> [Saved entries]:
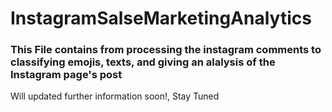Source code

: # InstagramSalseMarketingAnalytics 

### This File contains from processing the instagram comments to classifying emojis, texts, and giving an alalysis of the Instagram page's post 

Will updated further information soon!, Stay Tuned
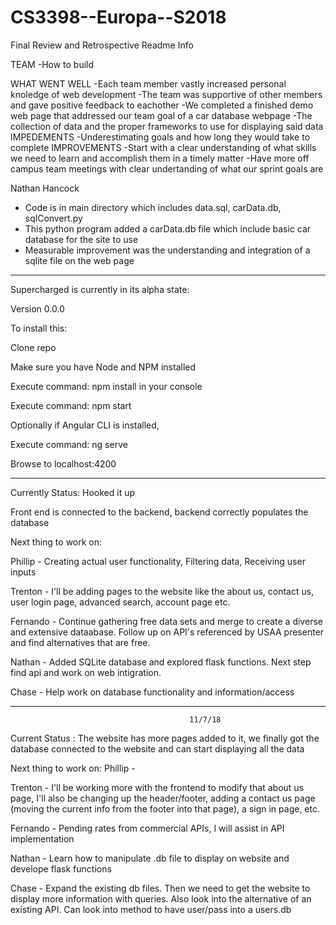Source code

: # CS3398--Europa--S2018

Final Review and Retrospective Readme Info

TEAM
-How to build
	
WHAT WENT WELL
-Each team member vastly increased personal knoledge of web development 
-The team was supportive of other members and gave positive feedback to eachother
-We completed a finished demo web page that addressed our team goal of a car database webpage
-The collection of data and the proper frameworks to use for displaying said data
IMPEDEMENTS
-Underestimating goals and how long they would take to complete
IMPROVEMENTS
-Start with a clear understanding of what skills we need to learn and accomplish them in a timely matter
-Have more off campus team meetings with clear undertanding of what our sprint goals are



Nathan Hancock
- Code is in main directory which includes data.sql, carData.db, sqlConvert.py
- This python program added a carData.db file which include basic car database for the site to use
- Measurable improvement was the understanding and integration of a sqlite file on the web page








___________________________________________________________________________________________________
Supercharged is currently in its alpha state:

Version 0.0.0

To install this:

Clone repo

Make sure you have Node and NPM installed

Execute command: npm install in your console

Execute command: npm start

Optionally if Angular CLI is installed,

Execute command: ng serve

Browse to localhost:4200


--------------------------------------------------------------------------------------------------
Currently Status: Hooked it up

Front end is connected to the backend, backend correctly populates the database

Next thing to work on:

Phillip - Creating actual user functionality, Filtering data, Receiving user inputs

Trenton - I'll be adding pages to the website like the about us, contact us, user login page, advanced search, account page etc.

Fernando - Continue gathering free data sets and merge to create a diverse and extensive dataabase.
		   Follow up on API's referenced by USAA presenter and find alternatives that are free.

Nathan - Added SQLite database and explored flask functions. Next step find api and work on web intigration.

Chase - Help work on database functionality and information/access

--------------------------------------------------------------------------------------------------
											11/7/18
Current Status : The website has more pages added to it, we finally got the database connected to the 
		 website and can start displaying all the data
		 
Next thing to work on:
Phillip - 

Trenton - I'll be working more with the frontend to modify that about us page, I'll also be changing up the header/footer,
	  adding a contact us page (moving the current info from the footer into that page), a sign in page, etc.

Fernando - Pending rates from commercial APIs, I will assist in API implementation

Nathan - Learn how to manipulate .db file to display on website and develope flask functions 

Chase - Expand the existing db files. Then we need to get the website to display more information with queries. Also look into the alternative of an existing API. Can look into method to have user/pass into a users.db
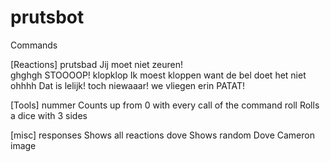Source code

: # prutsbot

Commands

[Reactions]
prutsbad          Jij moet niet zeuren!<br>
ghghgh            STOOOOP!
klopklop          Ik moest kloppen want de bel doet het niet
ohhhh             Dat is lelijk!
toch              niewaaar!
we vliegen erin   PATAT!

[Tools]
nummer            Counts up from 0 with every call of the command
roll              Rolls a dice with 3 sides

[misc]
responses         Shows all reactions
dove              Shows random Dove Cameron image
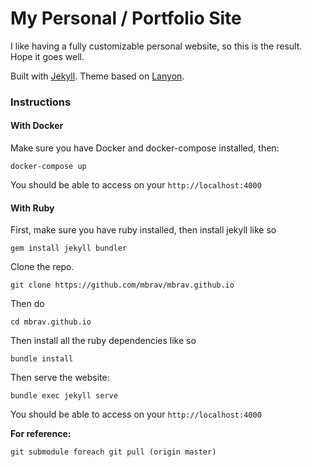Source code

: # My Personal / Portfolio Site

I like having a fully customizable personal website, so this is the result. Hope it goes well.

Built with [Jekyll](https://jekyllrb.com/). Theme based on [Lanyon](https://github.com/poole/lanyon).

### Instructions

#### With Docker

Make sure you have Docker and docker-compose installed, then:

`docker-compose up`

You should be able to access on your `http://localhost:4000`

#### With Ruby

First, make sure you have ruby installed, then install jekyll like so

`gem install jekyll bundler`

Clone the repo.

`git clone https://github.com/mbrav/mbrav.github.io`

Then do

`cd mbrav.github.io`

Then install all the ruby dependencies like so

`bundle install`

Then serve the website:

`bundle exec jekyll serve`

You should be able to access on your `http://localhost:4000`

**For reference:**

`git submodule foreach git pull (origin master)`
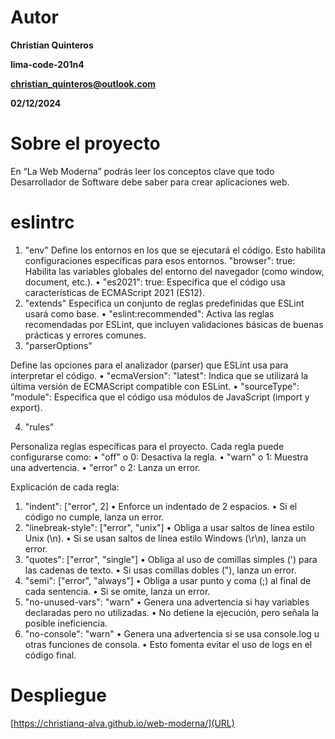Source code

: # Autor
**Christian Quinteros**

**lima-code-201n4**

**christian_quinteros@outlook.com**

**02/12/2024**

# Sobre el proyecto

En “La Web Moderna” podrás leer los conceptos clave que todo Desarrollador de Software debe saber para crear aplicaciones web.

# eslintrc

1. "env"
Define los entornos en los que se ejecutará el código. Esto habilita configuraciones específicas para esos entornos.
	"browser": true: Habilita las variables globales del entorno del navegador (como window, document, etc.).
	•	"es2021": true: Especifica que el código usa características de ECMAScript 2021 (ES12).
2. "extends"
Especifica un conjunto de reglas predefinidas que ESLint usará como base.
	•	"eslint:recommended": Activa las reglas recomendadas por ESLint, que incluyen validaciones básicas de buenas prácticas y errores comunes.
3. "parserOptions"

Define las opciones para el analizador (parser) que ESLint usa para interpretar el código.
	•	"ecmaVersion": "latest": Indica que se utilizará la última versión de ECMAScript compatible con ESLint.
	•	"sourceType": "module": Especifica que el código usa módulos de JavaScript (import y export).

4. "rules"

Personaliza reglas específicas para el proyecto. Cada regla puede configurarse como:
	•	"off" o 0: Desactiva la regla.
	•	"warn" o 1: Muestra una advertencia.
	•	"error" o 2: Lanza un error.

Explicación de cada regla:
1.	"indent": ["error", 2]
	•	Enforce un indentado de 2 espacios.
	•	Si el código no cumple, lanza un error.
2.	"linebreak-style": ["error", "unix"]
	•	Obliga a usar saltos de línea estilo Unix (\n).
	•	Si se usan saltos de línea estilo Windows (\r\n), lanza un error.
3.	"quotes": ["error", "single"]
	•	Obliga al uso de comillas simples (') para las cadenas de texto.
	•	Si usas comillas dobles ("), lanza un error.
4.	"semi": ["error", "always"]
	•	Obliga a usar punto y coma (;) al final de cada sentencia.
	•	Si se omite, lanza un error.
5.	"no-unused-vars": "warn"
	•	Genera una advertencia si hay variables declaradas pero no utilizadas.
	•	No detiene la ejecución, pero señala la posible ineficiencia.
6.	"no-console": "warn"
	•	Genera una advertencia si se usa console.log u otras funciones de consola.
	•	Esto fomenta evitar el uso de logs en el código final.    

# Despliegue
[https://christianq-alva.github.io/web-moderna/](URL)
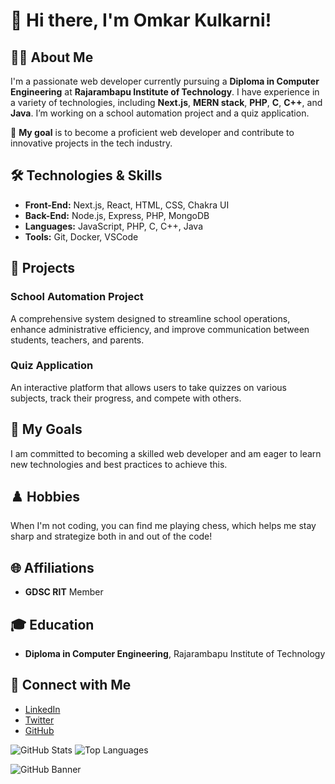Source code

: # 👋 Hi there, I'm Omkar Kulkarni!

## 👨‍💻 About Me
I'm a passionate web developer currently pursuing a **Diploma in Computer Engineering** at **Rajarambapu Institute of Technology**. I have experience in a variety of technologies, including **Next.js**, **MERN stack**, **PHP**, **C**, **C++**, and **Java**. I’m working on a school automation project and a quiz application.

🚀 **My goal** is to become a proficient web developer and contribute to innovative projects in the tech industry.

## 🛠️ Technologies & Skills
- **Front-End:** Next.js, React, HTML, CSS, Chakra UI
- **Back-End:** Node.js, Express, PHP, MongoDB
- **Languages:** JavaScript, PHP, C, C++, Java
- **Tools:** Git, Docker, VSCode

## 📂 Projects
### School Automation Project
A comprehensive system designed to streamline school operations, enhance administrative efficiency, and improve communication between students, teachers, and parents.

### Quiz Application
An interactive platform that allows users to take quizzes on various subjects, track their progress, and compete with others.

## 🎯 My Goals
I am committed to becoming a skilled web developer and am eager to learn new technologies and best practices to achieve this.

## ♟️ Hobbies
When I'm not coding, you can find me playing chess, which helps me stay sharp and strategize both in and out of the code!

## 🌐 Affiliations
- **GDSC RIT** Member

## 🎓 Education
- **Diploma in Computer Engineering**, Rajarambapu Institute of Technology

## 🌟 Connect with Me
- [LinkedIn](https://www.linkedin.com/in/your-profile)
- [Twitter](https://twitter.com/your-handle)
- [GitHub](https://github.com/cipher-dragon)

![GitHub Stats](https://github-readme-stats.vercel.app/api?username=cipher-dragon&show_icons=true&hide_title=true&count_private=true&include_all_commits=true&hide=prs&theme=dark)
![Top Languages](https://github-readme-stats.vercel.app/api/top-langs/?username=cipher-dragon&layout=compact&theme=dark)

<!-- Animated GitHub Banner -->
![GitHub Banner](https://raw.githubusercontent.com/cipher-dragon/cipher-dragon/main/github-banner.gif)

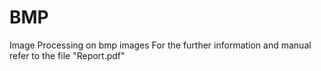 # BMP
Image Processing on bmp images
For the further information and manual refer to the file "Report.pdf"
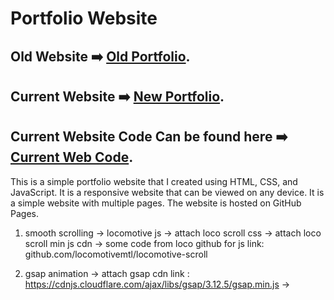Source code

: <!-- Portfolio Website -->

<!-- Orignal Sample: https://cynthiaugwu.com/ -->
<!-- Tutorial : https://www.youtube.com/watch?v=InvSEpJUXu4&t=2882s -->

# Portfolio Website

## Old Website ➡️ [Old Portfolio](https://dineshsutihar.github.io/ "Old Website Kindly View new One..").
## Current Website ➡️ [New Portfolio](https://dineshsutihar.me/ "New Portfolio website").

## Current Website Code Can be found here ➡️ [Current Web Code](./main/ "Current Web Code Location").

This is a simple portfolio website that I created using HTML, CSS, and JavaScript. It is a responsive website that can be viewed on any device. It is a simple website with multiple pages. The website is hosted on GitHub Pages.



<!-- For smooth animation -->

1. smooth scrolling -> locomotive js
   -> attach loco scroll css
    -> attach loco scroll min js cdn
    -> some code from loco github for js link: github.com/locomotivemtl/locomotive-scroll


2. gsap animation
    -> attach gsap cdn link : https://cdnjs.cloudflare.com/ajax/libs/gsap/3.12.5/gsap.min.js
    -> 
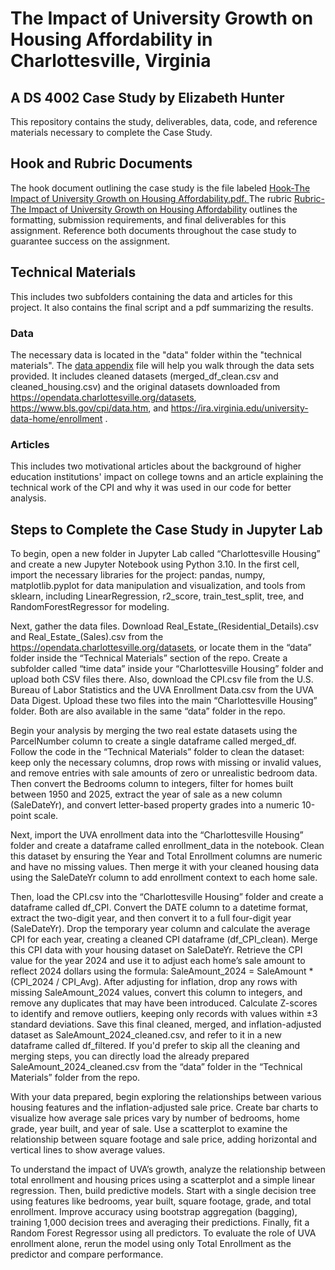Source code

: # The Impact of University Growth on Housing Affordability in Charlottesville, Virginia
## A DS 4002 Case Study by Elizabeth Hunter
This repository contains the study, deliverables, data, code, and reference materials necessary to complete the Case Study.

## Hook and Rubric Documents 
The hook document outlining the case study is the file labeled [Hook-The Impact of University Growth on Housing Affordability.pdf. ](https://github.com/mwm6nq/DS4002-CS2/blob/main/Hook-The%20Impact%20of%20University%20Growth%20on%20Housing%20Affordability.pdf)The rubric [Rubric-The Impact of University Growth on Housing Affordability](https://github.com/mwm6nq/DS4002-CS2/blob/main/Rubric-The%20Impact%20of%20University%20Growth%20on%20Housing%20Affordability.pdf) outlines the formatting, submission requirements, and final deliverables for this assignment. Reference both documents throughout the case study to guarantee success on the assignment.

## Technical Materials
This includes two subfolders containing the data and articles for this project. It also contains the final script and a pdf summarizing the results. 

### Data
The necessary data is located in the "data" folder within the "technical materials". The [data appendix](https://github.com/mwm6nq/DS4002-CS2/blob/main/Technical%20Materials/data/Data%20Appendix%20.pdf) file will help you walk through the data sets provided. It includes cleaned datasets (merged_df_clean.csv and cleaned_housing.csv) and the original datasets downloaded from https://opendata.charlottesville.org/datasets, https://www.bls.gov/cpi/data.htm, and https://ira.virginia.edu/university-data-home/enrollment . 

### Articles
This includes two motivational articles about the background of higher education institutions' impact on college towns and an article explaining the technical work of the CPI and why it was used in our code for better analysis. 

## Steps to Complete the Case Study in Jupyter Lab
To begin, open a new folder in Jupyter Lab called “Charlottesville Housing” and create a new Jupyter Notebook using Python 3.10. In the first cell, import the necessary libraries for the project: pandas, numpy, matplotlib.pyplot for data manipulation and visualization, and tools from sklearn, including LinearRegression, r2_score, train_test_split, tree, and RandomForestRegressor for modeling.

Next, gather the data files. Download Real_Estate_(Residential_Details).csv and Real_Estate_(Sales).csv from the https://opendata.charlottesville.org/datasets, or locate them in the “data” folder inside the “Technical Materials” section of the repo. Create a subfolder called “time data” inside your “Charlottesville Housing” folder and upload both CSV files there. Also, download the CPI.csv file from the U.S. Bureau of Labor Statistics and the UVA Enrollment Data.csv from the UVA Data Digest. Upload these two files into the main “Charlottesville Housing” folder. Both are also available in the same “data” folder in the repo.

Begin your analysis by merging the two real estate datasets using the ParcelNumber column to create a single dataframe called merged_df. Follow the code in the “Technical Materials” folder to clean the dataset: keep only the necessary columns, drop rows with missing or invalid values, and remove entries with sale amounts of zero or unrealistic bedroom data. Then convert the Bedrooms column to integers, filter for homes built between 1950 and 2025, extract the year of sale as a new column (SaleDateYr), and convert letter-based property grades into a numeric 10-point scale.

Next, import the UVA enrollment data into the “Charlottesville Housing” folder and create a dataframe called enrollment_data in the notebook. Clean this dataset by ensuring the Year and Total Enrollment columns are numeric and have no missing values. Then merge it with your cleaned housing data using the SaleDateYr column to add enrollment context to each home sale.

Then, load the CPI.csv into the “Charlottesville Housing” folder and create a dataframe called df_CPI. Convert the DATE column to a datetime format, extract the two-digit year, and then convert it to a full four-digit year (SaleDateYr). Drop the temporary year column and calculate the average CPI for each year, creating a cleaned CPI dataframe (df_CPI_clean). Merge this CPI data with your housing dataset on SaleDateYr. Retrieve the CPI value for the year 2024 and use it to adjust each home’s sale amount to reflect 2024 dollars using the formula: SaleAmount_2024 = SaleAmount * (CPI_2024 / CPI_Avg).
After adjusting for inflation, drop any rows with missing SaleAmount_2024 values, convert this column to integers, and remove any duplicates that may have been introduced. Calculate Z-scores to identify and remove outliers, keeping only records with values within ±3 standard deviations. Save this final cleaned, merged, and inflation-adjusted dataset as SaleAmount_2024_cleaned.csv, and refer to it in a new dataframe called df_filtered. If you'd prefer to skip all the cleaning and merging steps, you can directly load the already prepared SaleAmount_2024_cleaned.csv from the “data” folder in the “Technical Materials” folder from the repo.

With your data prepared, begin exploring the relationships between various housing features and the inflation-adjusted sale price. Create bar charts to visualize how average sale prices vary by number of bedrooms, home grade, year built, and year of sale. Use a scatterplot to examine the relationship between square footage and sale price, adding horizontal and vertical lines to show average values.

To understand the impact of UVA’s growth, analyze the relationship between total enrollment and housing prices using a scatterplot and a simple linear regression. Then, build predictive models. Start with a single decision tree using features like bedrooms, year built, square footage, grade, and total enrollment. Improve accuracy using bootstrap aggregation (bagging), training 1,000 decision trees and averaging their predictions. Finally, fit a Random Forest Regressor using all predictors. To evaluate the role of UVA enrollment alone, rerun the model using only Total Enrollment as the predictor and compare performance.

> [To do]:
Above are the entries. Quote exactly the lines from the one bearing "crear aplicaciones web." through the one bearing "ECMAScript 2021 (ES12).".

> [Task result]:
En “La Web Moderna” podrás leer los conceptos clave que todo Desarrollador de Software debe saber para crear aplicaciones web.

# eslintrc

1. "env"
Define los entornos en los que se ejecutará el código. Esto habilita configuraciones específicas para esos entornos.
	"browser": true: Habilita las variables globales del entorno del navegador (como window, document, etc.).
	•	"es2021": true: Especifica que el código usa características de ECMAScript 2021 (ES12).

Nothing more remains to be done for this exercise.